*Recorded information*.
--------

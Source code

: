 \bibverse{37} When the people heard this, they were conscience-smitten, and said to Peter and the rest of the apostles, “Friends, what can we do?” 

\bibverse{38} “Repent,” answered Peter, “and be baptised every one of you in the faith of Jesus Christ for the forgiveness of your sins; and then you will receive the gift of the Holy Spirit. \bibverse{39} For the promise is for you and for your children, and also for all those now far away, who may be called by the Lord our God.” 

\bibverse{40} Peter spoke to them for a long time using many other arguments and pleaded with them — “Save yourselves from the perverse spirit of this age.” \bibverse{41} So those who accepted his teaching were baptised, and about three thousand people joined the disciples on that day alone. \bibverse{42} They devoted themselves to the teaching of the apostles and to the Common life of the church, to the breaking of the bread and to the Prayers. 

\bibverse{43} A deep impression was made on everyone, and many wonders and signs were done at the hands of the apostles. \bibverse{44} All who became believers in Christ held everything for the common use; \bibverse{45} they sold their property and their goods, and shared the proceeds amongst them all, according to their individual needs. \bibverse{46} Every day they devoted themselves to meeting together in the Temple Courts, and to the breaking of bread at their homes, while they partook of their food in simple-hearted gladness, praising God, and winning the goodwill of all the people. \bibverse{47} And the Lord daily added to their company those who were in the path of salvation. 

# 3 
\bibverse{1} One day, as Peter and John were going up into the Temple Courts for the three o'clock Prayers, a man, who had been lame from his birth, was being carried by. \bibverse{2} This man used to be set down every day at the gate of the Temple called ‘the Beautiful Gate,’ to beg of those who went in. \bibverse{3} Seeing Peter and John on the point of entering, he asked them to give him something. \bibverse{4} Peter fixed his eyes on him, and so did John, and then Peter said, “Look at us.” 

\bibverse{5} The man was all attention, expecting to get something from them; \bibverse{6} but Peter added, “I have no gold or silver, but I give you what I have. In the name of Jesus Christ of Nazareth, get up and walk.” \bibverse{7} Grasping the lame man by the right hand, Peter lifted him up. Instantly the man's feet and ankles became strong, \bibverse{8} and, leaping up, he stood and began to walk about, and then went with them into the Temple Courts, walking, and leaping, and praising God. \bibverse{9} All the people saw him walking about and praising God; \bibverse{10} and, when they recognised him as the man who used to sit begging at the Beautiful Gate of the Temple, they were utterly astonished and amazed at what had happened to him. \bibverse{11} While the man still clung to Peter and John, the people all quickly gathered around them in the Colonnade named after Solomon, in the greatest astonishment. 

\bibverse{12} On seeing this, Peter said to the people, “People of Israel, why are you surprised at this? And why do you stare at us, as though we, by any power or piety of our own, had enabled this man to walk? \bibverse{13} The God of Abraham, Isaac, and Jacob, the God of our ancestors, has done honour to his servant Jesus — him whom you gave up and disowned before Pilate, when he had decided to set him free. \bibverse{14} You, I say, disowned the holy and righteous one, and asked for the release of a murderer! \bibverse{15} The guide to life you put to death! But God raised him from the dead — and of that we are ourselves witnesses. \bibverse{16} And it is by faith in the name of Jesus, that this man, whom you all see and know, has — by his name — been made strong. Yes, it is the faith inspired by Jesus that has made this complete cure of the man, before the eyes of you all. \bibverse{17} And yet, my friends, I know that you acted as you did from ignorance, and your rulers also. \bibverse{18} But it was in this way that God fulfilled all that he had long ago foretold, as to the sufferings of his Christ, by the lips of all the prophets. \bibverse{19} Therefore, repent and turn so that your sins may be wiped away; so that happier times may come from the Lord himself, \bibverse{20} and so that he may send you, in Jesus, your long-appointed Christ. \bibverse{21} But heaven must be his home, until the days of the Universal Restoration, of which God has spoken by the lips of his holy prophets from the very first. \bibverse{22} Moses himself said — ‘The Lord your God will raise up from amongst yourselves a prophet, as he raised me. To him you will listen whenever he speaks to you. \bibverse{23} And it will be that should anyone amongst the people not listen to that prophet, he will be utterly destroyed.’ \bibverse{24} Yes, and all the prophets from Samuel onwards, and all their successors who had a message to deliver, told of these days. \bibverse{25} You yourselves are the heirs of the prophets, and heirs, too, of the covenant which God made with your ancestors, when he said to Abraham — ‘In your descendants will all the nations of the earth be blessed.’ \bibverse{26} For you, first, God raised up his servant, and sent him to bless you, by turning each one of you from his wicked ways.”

--------

*What you have to do*.
Return the entries above unchanged, starting at the first line and stopping after the line with "One day, as".

*Task answer*.
Source code

: \bibverse{37} When the people heard this, they were conscience-smitten, and said to Peter and the rest of the apostles, “Friends, what can we do?” 

\bibverse{38} “Repent,” answered Peter, “and be baptised every one of you in the faith of Jesus Christ for the forgiveness of your sins; and then you will receive the gift of the Holy Spirit. \bibverse{39} For the promise is for you and for your children, and also for all those now far away, who may be called by the Lord our God.” 

\bibverse{40} Peter spoke to them for a long time using many other arguments and pleaded with them — “Save yourselves from the perverse spirit of this age.” \bibverse{41} So those who accepted his teaching were baptised, and about three thousand people joined the disciples on that day alone. \bibverse{42} They devoted themselves to the teaching of the apostles and to the Common life of the church, to the breaking of the bread and to the Prayers. 

\bibverse{43} A deep impression was made on everyone, and many wonders and signs were done at the hands of the apostles. \bibverse{44} All who became believers in Christ held everything for the common use; \bibverse{45} they sold their property and their goods, and shared the proceeds amongst them all, according to their individual needs. \bibverse{46} Every day they devoted themselves to meeting together in the Temple Courts, and to the breaking of bread at their homes, while they partook of their food in simple-hearted gladness, praising God, and winning the goodwill of all the people. \bibverse{47} And the Lord daily added to their company those who were in the path of salvation. 

# 3 
\bibverse{1} One day, as Peter and John were going up into the Temple Courts for the three o'clock Prayers, a man, who had been lame from his birth, was being carried by. \bibverse{2} This man used to be set down every day at the gate of the Temple called ‘the Beautiful Gate,’ to beg of those who went in. \bibverse{3} Seeing Peter and John on the point of entering, he asked them to give him something. \bibverse{4} Peter fixed his eyes on him, and so did John, and then Peter said, “Look at us.” 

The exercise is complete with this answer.